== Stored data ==
·····

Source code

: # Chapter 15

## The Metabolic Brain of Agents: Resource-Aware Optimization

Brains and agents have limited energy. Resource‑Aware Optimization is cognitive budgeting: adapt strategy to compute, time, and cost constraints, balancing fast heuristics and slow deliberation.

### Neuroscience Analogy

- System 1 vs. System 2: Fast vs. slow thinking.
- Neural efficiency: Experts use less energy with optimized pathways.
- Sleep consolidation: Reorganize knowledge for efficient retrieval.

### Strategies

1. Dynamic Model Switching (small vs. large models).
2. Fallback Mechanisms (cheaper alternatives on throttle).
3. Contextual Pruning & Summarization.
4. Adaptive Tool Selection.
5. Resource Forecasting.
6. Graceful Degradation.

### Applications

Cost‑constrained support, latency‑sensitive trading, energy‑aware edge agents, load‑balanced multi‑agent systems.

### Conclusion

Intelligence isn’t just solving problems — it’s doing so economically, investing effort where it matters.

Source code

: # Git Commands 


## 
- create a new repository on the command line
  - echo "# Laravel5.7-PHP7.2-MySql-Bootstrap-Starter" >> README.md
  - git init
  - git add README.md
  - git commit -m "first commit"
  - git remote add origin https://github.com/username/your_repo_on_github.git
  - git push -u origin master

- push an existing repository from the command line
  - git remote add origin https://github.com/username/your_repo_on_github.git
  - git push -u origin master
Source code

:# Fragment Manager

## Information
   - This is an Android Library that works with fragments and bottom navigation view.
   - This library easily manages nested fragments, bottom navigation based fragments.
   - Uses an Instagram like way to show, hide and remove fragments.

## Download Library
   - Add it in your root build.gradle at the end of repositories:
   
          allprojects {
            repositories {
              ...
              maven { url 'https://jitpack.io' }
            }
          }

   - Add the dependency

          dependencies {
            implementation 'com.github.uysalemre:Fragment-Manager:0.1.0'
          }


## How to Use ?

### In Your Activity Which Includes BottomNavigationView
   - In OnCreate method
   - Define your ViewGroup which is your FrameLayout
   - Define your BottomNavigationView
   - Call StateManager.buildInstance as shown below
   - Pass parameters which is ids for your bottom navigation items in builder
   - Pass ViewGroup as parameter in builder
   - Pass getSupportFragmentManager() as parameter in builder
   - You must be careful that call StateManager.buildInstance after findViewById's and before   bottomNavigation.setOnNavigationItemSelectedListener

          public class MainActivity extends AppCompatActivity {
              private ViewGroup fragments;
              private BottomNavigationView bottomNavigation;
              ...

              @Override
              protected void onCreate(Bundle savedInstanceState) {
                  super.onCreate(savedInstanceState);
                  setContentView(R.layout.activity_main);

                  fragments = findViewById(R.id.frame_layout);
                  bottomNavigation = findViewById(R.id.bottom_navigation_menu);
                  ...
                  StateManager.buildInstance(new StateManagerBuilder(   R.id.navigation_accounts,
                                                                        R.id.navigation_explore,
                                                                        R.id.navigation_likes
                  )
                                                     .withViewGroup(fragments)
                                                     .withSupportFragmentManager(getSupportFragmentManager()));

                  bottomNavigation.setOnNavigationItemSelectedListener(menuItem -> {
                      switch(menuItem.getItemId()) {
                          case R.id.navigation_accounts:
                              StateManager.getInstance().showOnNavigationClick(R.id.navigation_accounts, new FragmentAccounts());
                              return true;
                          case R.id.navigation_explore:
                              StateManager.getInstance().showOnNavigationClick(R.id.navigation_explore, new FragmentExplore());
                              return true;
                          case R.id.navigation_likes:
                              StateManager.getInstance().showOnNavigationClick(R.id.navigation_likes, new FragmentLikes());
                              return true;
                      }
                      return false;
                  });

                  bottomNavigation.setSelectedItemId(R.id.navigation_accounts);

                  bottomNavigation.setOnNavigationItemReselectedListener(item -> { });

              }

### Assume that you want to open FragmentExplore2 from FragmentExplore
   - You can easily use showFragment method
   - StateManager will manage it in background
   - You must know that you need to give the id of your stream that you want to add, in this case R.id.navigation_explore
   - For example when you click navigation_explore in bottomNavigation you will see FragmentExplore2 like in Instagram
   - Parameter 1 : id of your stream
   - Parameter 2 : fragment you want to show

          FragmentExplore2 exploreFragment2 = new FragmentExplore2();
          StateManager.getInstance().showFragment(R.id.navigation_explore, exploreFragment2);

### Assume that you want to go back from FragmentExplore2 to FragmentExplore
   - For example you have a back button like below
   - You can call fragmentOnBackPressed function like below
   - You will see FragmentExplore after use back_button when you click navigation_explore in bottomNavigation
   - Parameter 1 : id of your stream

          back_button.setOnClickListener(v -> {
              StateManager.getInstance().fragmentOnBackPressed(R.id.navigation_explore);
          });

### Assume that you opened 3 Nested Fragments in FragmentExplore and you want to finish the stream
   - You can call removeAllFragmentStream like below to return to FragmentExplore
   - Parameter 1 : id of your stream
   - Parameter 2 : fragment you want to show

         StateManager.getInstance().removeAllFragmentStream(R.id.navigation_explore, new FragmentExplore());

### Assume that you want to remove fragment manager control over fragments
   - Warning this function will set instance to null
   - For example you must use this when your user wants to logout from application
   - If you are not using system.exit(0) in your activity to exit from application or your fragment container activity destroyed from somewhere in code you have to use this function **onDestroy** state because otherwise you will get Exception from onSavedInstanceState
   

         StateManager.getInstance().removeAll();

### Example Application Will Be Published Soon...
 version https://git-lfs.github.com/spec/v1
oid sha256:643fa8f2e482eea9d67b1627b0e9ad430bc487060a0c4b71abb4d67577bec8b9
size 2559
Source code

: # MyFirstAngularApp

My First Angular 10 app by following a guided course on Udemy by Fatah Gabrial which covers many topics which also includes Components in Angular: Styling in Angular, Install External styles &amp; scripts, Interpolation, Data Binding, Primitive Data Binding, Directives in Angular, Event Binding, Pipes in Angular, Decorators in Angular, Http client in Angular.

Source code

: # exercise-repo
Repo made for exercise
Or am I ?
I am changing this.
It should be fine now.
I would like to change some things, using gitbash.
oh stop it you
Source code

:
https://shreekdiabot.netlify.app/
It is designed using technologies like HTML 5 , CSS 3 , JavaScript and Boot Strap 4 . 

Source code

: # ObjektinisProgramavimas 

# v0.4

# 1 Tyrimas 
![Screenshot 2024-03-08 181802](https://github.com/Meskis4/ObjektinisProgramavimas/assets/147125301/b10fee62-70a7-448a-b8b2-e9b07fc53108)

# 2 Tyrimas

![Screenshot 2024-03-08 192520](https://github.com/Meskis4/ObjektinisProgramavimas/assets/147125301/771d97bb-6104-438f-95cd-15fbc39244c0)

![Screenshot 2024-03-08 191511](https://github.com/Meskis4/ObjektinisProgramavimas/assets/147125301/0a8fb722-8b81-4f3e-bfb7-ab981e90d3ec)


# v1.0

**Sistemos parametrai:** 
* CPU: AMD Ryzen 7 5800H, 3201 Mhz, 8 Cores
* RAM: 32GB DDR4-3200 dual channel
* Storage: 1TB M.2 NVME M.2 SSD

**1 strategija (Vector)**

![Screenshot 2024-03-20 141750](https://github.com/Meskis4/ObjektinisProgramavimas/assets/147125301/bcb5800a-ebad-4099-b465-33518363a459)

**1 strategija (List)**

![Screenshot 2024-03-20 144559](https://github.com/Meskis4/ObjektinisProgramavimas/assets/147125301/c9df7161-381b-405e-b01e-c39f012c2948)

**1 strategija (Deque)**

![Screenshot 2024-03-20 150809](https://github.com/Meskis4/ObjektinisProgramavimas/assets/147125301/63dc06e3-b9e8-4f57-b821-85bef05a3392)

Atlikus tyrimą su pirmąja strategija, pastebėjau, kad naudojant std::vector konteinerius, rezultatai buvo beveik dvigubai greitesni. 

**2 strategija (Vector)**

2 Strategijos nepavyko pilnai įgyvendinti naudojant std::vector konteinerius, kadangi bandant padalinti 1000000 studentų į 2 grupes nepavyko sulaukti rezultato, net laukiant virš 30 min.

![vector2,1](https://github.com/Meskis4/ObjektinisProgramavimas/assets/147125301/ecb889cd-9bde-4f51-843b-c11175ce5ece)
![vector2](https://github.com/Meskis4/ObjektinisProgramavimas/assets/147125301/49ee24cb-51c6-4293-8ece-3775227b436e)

·····

== Assignment ==
Every line above in which the word "Optimization" occurs is to be copied.

== Solution to the problem ==
## The Metabolic Brain of Agents: Resource-Aware Optimization
Brains and agents have limited energy. Resource‑Aware Optimization is cognitive budgeting: adapt strategy to compute, time, and cost constraints, balancing fast heuristics and slow deliberation.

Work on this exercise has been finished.